## Directions:
Only the lines from the beginning of the entries through the one with "setImagePreview(null);" should be written out, please, exactly and without any pictures.

[[ Given data open ]]

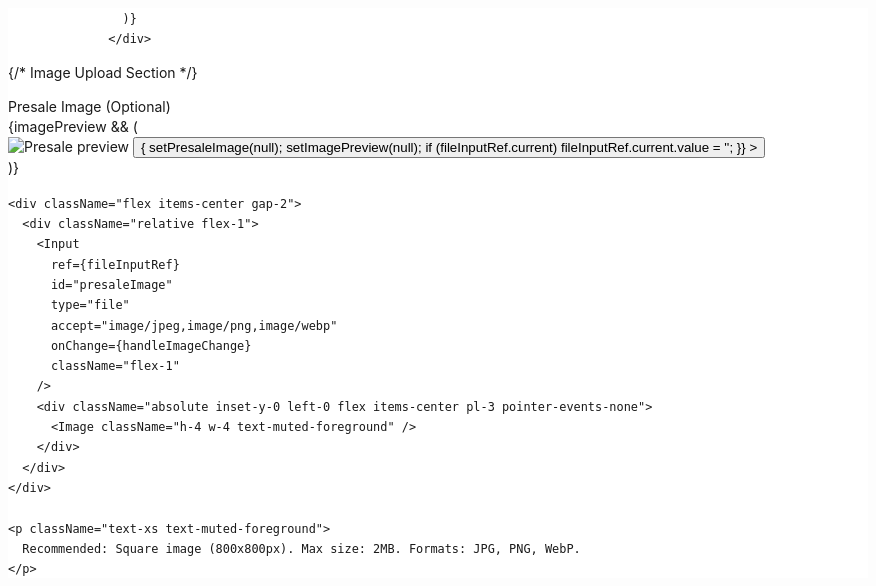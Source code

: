                     )}
                  </div>

{/* Image Upload Section */}
<div className="space-y-4 mt-6">
  <Label htmlFor="presaleImage">Presale Image (Optional)</Label>
  <div className="flex flex-col space-y-2">
    {imagePreview && (
      <div className="relative w-full h-48 bg-muted rounded-md overflow-hidden">
        <img 
          src={imagePreview} 
          alt="Presale preview" 
          className="w-full h-full object-cover"
        />
        <Button
          type="button"
          variant="destructive"
          size="sm"
          className="absolute top-2 right-2"
          onClick={() => {
            setPresaleImage(null);
            setImagePreview(null);
            if (fileInputRef.current) fileInputRef.current.value = '';
          }}
        >
          <X className="h-4 w-4" />
        </Button>
      </div>
    )}
    
    <div className="flex items-center gap-2">
      <div className="relative flex-1">
        <Input
          ref={fileInputRef}
          id="presaleImage"
          type="file"
          accept="image/jpeg,image/png,image/webp"
          onChange={handleImageChange}
          className="flex-1"
        />
        <div className="absolute inset-y-0 left-0 flex items-center pl-3 pointer-events-none">
          <Image className="h-4 w-4 text-muted-foreground" />
        </div>
      </div>
    </div>
    
    <p className="text-xs text-muted-foreground">
      Recommended: Square image (800x800px). Max size: 2MB. Formats: JPG, PNG, WebP.
    </p>
  </div>
</div>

[[ Given data closed ]]

## Exercise solution:
Source code

:                     )}
                  </div>

{/* Image Upload Section */}
<div className="space-y-4 mt-6">
  <Label htmlFor="presaleImage">Presale Image (Optional)</Label>
  <div className="flex flex-col space-y-2">
    {imagePreview && (
      <div className="relative w-full h-48 bg-muted rounded-md overflow-hidden">
        <img 
          src={imagePreview} 
          alt="Presale preview" 
          className="w-full h-full object-cover"
        />
        <Button
          type="button"
          variant="destructive"
          size="sm"
          className="absolute top-2 right-2"
          onClick={() => {
            setPresaleImage(null);
            setImagePreview(null);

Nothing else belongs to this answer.